- What this task involves:
For the entries below, work out how many lines contain the string "repository" and write only the number.

- Data provided:
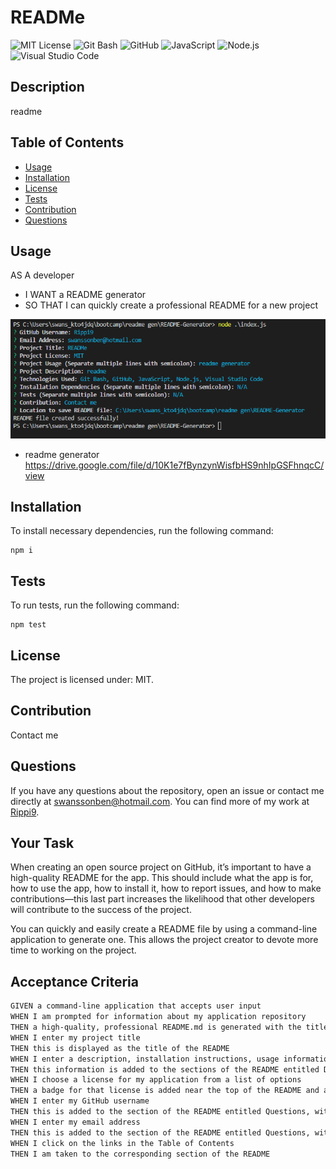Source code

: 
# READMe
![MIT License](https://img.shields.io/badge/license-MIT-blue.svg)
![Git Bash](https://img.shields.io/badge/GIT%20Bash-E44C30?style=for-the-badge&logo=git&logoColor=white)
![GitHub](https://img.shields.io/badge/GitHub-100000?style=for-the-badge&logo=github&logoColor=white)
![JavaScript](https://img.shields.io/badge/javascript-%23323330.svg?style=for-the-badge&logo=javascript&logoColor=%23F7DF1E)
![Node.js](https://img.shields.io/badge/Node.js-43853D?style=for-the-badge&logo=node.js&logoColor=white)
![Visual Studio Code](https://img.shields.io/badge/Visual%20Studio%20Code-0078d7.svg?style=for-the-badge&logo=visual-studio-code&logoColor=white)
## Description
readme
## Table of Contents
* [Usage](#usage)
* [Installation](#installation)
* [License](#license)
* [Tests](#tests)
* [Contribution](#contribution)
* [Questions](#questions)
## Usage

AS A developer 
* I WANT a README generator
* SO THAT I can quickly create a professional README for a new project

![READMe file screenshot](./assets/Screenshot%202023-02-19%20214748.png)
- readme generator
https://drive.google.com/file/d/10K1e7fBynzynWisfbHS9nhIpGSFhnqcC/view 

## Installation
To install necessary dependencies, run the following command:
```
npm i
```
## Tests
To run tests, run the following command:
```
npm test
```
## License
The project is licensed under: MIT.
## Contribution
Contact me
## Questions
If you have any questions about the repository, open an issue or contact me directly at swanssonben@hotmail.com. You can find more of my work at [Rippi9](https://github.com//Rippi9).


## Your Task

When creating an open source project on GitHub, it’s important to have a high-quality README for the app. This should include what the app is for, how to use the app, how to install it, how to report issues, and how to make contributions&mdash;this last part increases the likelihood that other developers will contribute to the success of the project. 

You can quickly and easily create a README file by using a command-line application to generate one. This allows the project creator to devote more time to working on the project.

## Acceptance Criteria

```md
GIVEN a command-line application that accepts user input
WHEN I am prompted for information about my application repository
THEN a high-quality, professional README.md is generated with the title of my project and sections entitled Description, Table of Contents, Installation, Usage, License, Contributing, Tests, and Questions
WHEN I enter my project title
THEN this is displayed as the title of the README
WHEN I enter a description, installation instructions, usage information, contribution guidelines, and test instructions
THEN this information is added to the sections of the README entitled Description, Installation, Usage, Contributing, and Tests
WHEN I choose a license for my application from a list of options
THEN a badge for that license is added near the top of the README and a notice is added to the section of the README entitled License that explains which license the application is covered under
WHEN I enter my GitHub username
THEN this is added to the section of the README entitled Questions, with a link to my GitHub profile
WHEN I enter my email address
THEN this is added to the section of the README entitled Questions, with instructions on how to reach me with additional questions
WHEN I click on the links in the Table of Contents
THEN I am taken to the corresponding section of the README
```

==

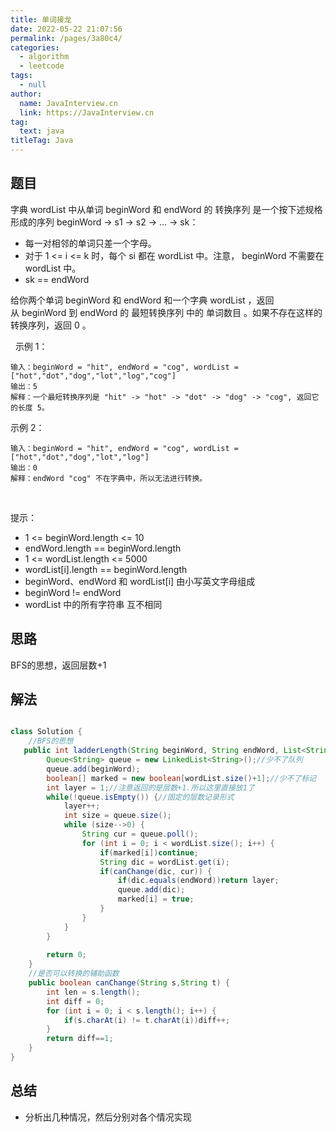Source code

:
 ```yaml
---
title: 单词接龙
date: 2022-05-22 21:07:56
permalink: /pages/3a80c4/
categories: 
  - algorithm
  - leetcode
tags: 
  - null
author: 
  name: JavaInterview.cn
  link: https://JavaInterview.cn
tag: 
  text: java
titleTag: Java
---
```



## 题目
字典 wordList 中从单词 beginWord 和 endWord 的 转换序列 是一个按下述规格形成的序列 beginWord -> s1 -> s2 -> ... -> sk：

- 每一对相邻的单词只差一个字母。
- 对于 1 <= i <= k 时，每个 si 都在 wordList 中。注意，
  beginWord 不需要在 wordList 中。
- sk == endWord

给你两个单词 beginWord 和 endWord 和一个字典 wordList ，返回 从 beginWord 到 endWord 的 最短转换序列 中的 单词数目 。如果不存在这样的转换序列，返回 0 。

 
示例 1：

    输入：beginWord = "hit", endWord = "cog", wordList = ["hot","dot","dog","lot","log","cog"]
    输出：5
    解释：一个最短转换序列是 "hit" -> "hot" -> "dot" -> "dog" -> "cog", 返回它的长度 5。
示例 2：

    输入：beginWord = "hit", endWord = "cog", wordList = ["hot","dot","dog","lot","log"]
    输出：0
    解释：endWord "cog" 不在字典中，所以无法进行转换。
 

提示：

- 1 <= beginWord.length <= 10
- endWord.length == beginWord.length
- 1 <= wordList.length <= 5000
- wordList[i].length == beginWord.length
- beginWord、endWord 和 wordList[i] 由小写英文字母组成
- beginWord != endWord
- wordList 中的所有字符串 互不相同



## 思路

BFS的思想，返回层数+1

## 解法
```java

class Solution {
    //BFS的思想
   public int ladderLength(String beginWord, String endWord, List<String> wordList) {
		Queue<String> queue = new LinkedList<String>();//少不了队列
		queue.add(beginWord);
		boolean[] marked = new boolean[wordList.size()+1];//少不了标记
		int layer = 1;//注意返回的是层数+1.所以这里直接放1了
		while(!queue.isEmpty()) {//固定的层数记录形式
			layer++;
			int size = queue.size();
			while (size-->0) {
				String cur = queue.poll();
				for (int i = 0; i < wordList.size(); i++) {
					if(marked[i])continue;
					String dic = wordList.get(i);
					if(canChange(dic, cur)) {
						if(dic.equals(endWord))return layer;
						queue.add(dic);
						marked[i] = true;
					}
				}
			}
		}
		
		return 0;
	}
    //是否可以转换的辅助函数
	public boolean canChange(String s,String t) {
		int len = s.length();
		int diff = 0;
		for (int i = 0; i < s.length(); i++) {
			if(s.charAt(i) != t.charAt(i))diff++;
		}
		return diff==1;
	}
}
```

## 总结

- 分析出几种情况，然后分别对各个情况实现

--

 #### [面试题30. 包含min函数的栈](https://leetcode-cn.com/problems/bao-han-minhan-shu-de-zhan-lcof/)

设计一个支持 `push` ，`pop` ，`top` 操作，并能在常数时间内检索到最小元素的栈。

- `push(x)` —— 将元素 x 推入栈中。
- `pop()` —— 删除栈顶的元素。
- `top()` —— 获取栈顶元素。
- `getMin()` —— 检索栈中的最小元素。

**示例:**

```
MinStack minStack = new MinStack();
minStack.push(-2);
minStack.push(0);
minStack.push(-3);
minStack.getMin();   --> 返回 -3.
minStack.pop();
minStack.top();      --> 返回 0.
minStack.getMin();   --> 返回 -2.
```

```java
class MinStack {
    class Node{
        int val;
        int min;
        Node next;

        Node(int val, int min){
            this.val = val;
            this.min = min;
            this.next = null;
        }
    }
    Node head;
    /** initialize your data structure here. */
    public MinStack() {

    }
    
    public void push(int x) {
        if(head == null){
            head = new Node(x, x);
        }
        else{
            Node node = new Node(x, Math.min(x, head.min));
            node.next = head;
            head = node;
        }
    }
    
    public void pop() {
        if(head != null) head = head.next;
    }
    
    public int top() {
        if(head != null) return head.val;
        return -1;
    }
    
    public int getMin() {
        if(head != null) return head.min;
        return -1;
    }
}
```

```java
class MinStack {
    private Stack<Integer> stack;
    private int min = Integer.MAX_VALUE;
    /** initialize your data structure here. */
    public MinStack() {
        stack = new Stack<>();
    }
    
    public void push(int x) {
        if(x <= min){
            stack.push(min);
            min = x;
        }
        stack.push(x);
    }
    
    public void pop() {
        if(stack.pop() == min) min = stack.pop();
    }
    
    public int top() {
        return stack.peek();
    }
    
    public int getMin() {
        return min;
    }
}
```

- Task output:
2